スクリーンショット 2013-07-14 22.01.37.png OECD東北スクールは次のような組織で成り立っています。

●ハイレベル円卓会議

  • 文部科学省、外務省、OECD日本政府代表部、福島大学等の責任者からなり、プロジェクト全体への支援を行います。

●運営事務局

  • 福島大学内に置き、プロジェクトマネージャー、プロジェクトコーディネーター、事務局長、スタッフ(大学生・院生)などからなり、プロジェクトを管理・運営します。

●ローカルリーダー会議

  • 12のローカルチームの指導を行う学校の先生や教育委員会指導主事、NPOスタッフです。
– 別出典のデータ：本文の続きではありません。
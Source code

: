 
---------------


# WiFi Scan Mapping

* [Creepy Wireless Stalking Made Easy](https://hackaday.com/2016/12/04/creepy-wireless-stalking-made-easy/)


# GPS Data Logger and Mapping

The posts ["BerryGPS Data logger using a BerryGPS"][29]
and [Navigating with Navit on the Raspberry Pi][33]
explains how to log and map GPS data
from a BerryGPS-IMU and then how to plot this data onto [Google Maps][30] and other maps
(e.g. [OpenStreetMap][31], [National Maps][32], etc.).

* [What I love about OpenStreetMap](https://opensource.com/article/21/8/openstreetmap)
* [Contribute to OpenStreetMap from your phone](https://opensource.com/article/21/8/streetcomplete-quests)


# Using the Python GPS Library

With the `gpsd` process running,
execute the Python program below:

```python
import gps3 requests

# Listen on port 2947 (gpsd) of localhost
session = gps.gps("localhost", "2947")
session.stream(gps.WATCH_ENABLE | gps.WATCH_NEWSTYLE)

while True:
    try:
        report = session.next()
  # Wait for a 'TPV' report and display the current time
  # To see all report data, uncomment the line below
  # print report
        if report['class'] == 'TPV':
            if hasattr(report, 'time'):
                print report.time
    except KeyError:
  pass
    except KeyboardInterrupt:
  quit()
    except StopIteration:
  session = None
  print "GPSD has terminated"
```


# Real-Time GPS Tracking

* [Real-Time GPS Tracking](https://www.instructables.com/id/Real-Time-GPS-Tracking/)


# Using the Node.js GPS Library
「シナリオ」「資金調達」「コミュニケーション」「セルフドキュメンタリー」の各担当の指導も行います。

●メンターチーム

  • 企業やNPOのプロからなるサポートチームです。上記の四つの機能の具体化を図ります。

●生徒チーム

  • 12のローカルチームから成り立ち、かつ全体リーダーと四つの担当に別れます。チーム名は〈環〉です。
    • 生徒リーダー会……全体を代表し、四つの機能を調整します。
    • シナリオ担当……2014年8月にパリで実施するイベントの基本的な構想を組み立てます。
    • 産官学連携担当……2014年8月のパリでのイベントを成功させるために企業や行政との連携を行います。
    • コミュニケーション担当……チーム〈環〉内のコミュニケーションと、外部に対する宣伝を行います。
    • セルフドキュメンタリー担当……チーム〈環〉の活動の記録を行い、ドキュメンタリーとして編集します。

●エンパワーメントパートナー(応援団)

  • チーム〈環〉を同世代からまた先輩として支える高校生や大学生です。現在東京チームと近畿チームが活動しています。

●OECD教育局

  • OECD東北スクールのカリキュラムや組織の基本設計を行い、常に国内外の関係諸機関との調整を行います。

●アドバイザリーボード(顧問委員会)

  • 行政や企業、研究者、学校関係者などで構成する組織で、運営に対してアドバイスを下さいます。